→ **WHAT TO PRODUCE**
Return only those lines of the listing that hold the word "echo".

→ **DATASET ENTRIES**
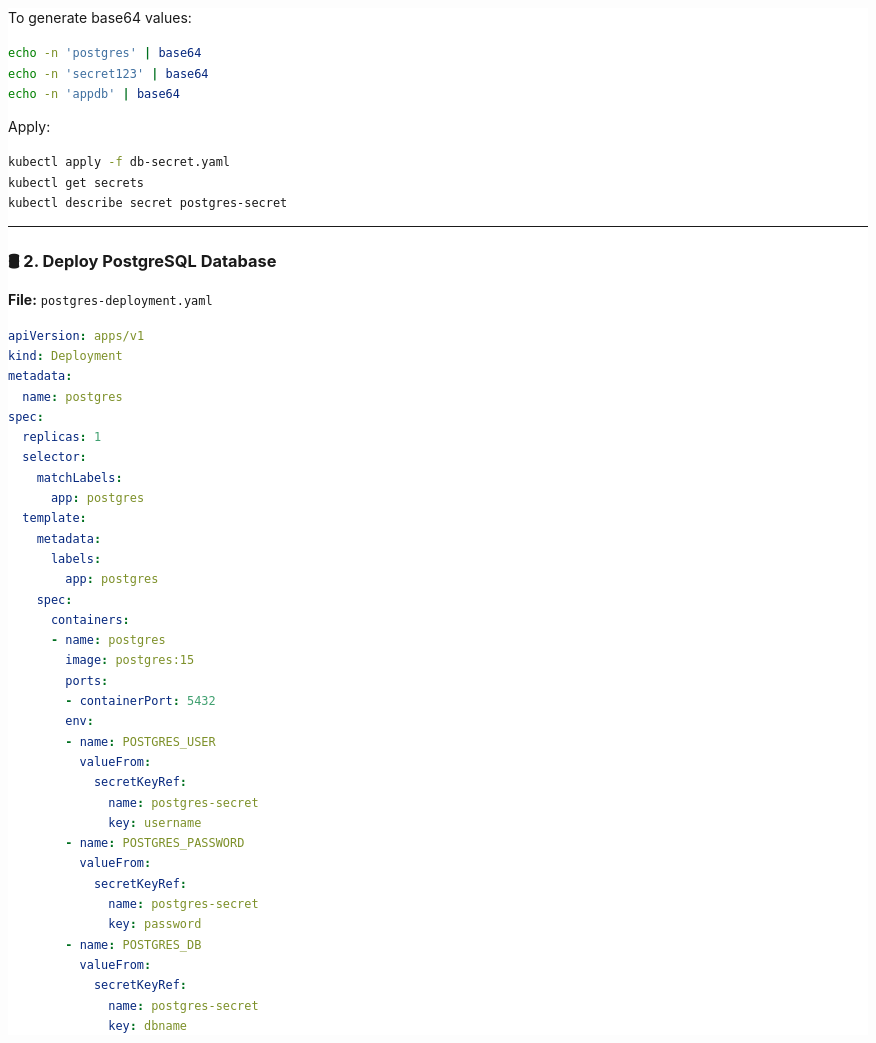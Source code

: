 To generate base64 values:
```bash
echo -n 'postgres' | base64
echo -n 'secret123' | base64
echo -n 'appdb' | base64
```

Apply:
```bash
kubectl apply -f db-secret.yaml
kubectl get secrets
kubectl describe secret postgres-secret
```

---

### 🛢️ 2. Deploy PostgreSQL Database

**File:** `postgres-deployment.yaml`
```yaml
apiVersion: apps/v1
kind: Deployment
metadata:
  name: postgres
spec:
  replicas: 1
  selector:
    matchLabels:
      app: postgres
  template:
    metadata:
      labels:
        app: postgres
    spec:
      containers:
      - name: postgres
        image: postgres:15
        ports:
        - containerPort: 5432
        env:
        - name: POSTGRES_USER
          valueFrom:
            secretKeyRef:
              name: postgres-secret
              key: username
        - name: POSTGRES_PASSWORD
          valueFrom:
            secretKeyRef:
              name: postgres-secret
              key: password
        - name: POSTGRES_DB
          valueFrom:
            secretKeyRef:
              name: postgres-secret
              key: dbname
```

→ **EXERCISE RESPONSE**
echo -n 'postgres' | base64
echo -n 'secret123' | base64
echo -n 'appdb' | base64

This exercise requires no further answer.